(Beginning of Input data)

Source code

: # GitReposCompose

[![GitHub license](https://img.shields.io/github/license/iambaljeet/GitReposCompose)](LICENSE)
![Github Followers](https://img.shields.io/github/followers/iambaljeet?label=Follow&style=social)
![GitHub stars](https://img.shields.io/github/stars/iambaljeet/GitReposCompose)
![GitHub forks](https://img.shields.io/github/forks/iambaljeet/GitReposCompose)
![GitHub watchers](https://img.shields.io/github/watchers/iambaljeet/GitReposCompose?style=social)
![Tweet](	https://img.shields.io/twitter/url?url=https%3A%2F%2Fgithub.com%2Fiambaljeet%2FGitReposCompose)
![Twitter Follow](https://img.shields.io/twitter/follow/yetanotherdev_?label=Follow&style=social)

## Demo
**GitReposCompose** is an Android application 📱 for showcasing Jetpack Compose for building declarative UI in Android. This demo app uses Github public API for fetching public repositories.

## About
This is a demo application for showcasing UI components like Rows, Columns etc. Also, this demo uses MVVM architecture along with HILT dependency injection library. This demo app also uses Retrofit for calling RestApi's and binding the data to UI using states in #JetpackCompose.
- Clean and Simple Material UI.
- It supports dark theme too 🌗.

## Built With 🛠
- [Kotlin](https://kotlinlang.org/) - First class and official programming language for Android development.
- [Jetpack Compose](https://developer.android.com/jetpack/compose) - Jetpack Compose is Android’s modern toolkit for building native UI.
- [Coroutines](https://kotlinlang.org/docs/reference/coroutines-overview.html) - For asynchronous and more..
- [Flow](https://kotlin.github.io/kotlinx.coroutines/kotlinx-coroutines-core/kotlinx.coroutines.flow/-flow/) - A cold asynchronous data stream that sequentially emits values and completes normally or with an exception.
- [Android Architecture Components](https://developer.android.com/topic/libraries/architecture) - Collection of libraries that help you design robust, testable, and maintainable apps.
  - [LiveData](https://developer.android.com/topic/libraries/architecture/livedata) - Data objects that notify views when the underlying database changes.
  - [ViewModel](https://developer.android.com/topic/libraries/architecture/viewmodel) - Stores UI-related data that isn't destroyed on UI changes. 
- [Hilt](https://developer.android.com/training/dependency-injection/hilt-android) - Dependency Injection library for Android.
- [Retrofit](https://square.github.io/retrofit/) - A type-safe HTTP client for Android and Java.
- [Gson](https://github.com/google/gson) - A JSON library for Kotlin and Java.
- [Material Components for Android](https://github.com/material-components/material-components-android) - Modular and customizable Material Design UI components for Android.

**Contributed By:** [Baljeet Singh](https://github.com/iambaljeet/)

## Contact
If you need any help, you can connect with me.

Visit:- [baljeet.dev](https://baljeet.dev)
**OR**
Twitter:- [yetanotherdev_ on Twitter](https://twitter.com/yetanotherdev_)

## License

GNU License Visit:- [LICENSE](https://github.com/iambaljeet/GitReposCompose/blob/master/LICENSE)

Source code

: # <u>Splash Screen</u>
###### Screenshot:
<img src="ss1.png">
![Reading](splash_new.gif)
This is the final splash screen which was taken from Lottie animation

(End of Input data)

> _Exercise instructions_
Word for word, return the entire listing above.

> _Output for this task_
Source code

: # GitReposCompose

[![GitHub license](https://img.shields.io/github/license/iambaljeet/GitReposCompose)](LICENSE)
![Github Followers](https://img.shields.io/github/followers/iambaljeet?label=Follow&style=social)
![GitHub stars](https://img.shields.io/github/stars/iambaljeet/GitReposCompose)
![GitHub forks](https://img.shields.io/github/forks/iambaljeet/GitReposCompose)
![GitHub watchers](https://img.shields.io/github/watchers/iambaljeet/GitReposCompose?style=social)
![Tweet](	https://img.shields.io/twitter/url?url=https%3A%2F%2Fgithub.com%2Fiambaljeet%2FGitReposCompose)
![Twitter Follow](https://img.shields.io/twitter/follow/yetanotherdev_?label=Follow&style=social)

## Demo
**GitReposCompose** is an Android application 📱 for showcasing Jetpack Compose for building declarative UI in Android. This demo app uses Github public API for fetching public repositories.

## About
This is a demo application for showcasing UI components like Rows, Columns etc. Also, this demo uses MVVM architecture along with HILT dependency injection library. This demo app also uses Retrofit for calling RestApi's and binding the data to UI using states in #JetpackCompose.
- Clean and Simple Material UI.
- It supports dark theme too 🌗.

## Built With 🛠
- [Kotlin](https://kotlinlang.org/) - First class and official programming language for Android development.
- [Jetpack Compose](https://developer.android.com/jetpack/compose) - Jetpack Compose is Android’s modern toolkit for building native UI.
- [Coroutines](https://kotlinlang.org/docs/reference/coroutines-overview.html) - For asynchronous and more..
- [Flow](https://kotlin.github.io/kotlinx.coroutines/kotlinx-coroutines-core/kotlinx.coroutines.flow/-flow/) - A cold asynchronous data stream that sequentially emits values and completes normally or with an exception.
- [Android Architecture Components](https://developer.android.com/topic/libraries/architecture) - Collection of libraries that help you design robust, testable, and maintainable apps.
  - [LiveData](https://developer.android.com/topic/libraries/architecture/livedata) - Data objects that notify views when the underlying database changes.
  - [ViewModel](https://developer.android.com/topic/libraries/architecture/viewmodel) - Stores UI-related data that isn't destroyed on UI changes. 
- [Hilt](https://developer.android.com/training/dependency-injection/hilt-android) - Dependency Injection library for Android.
- [Retrofit](https://square.github.io/retrofit/) - A type-safe HTTP client for Android and Java.
- [Gson](https://github.com/google/gson) - A JSON library for Kotlin and Java.
- [Material Components for Android](https://github.com/material-components/material-components-android) - Modular and customizable Material Design UI components for Android.

**Contributed By:** [Baljeet Singh](https://github.com/iambaljeet/)

## Contact
If you need any help, you can connect with me.

Visit:- [baljeet.dev](https://baljeet.dev)
**OR**
Twitter:- [yetanotherdev_ on Twitter](https://twitter.com/yetanotherdev_)

## License

GNU License Visit:- [LICENSE](https://github.com/iambaljeet/GitReposCompose/blob/master/LICENSE)

Source code

: # <u>Splash Screen</u>
###### Screenshot:
<img src="ss1.png">
![Reading](splash_new.gif)
This is the final splash screen which was taken from Lottie animation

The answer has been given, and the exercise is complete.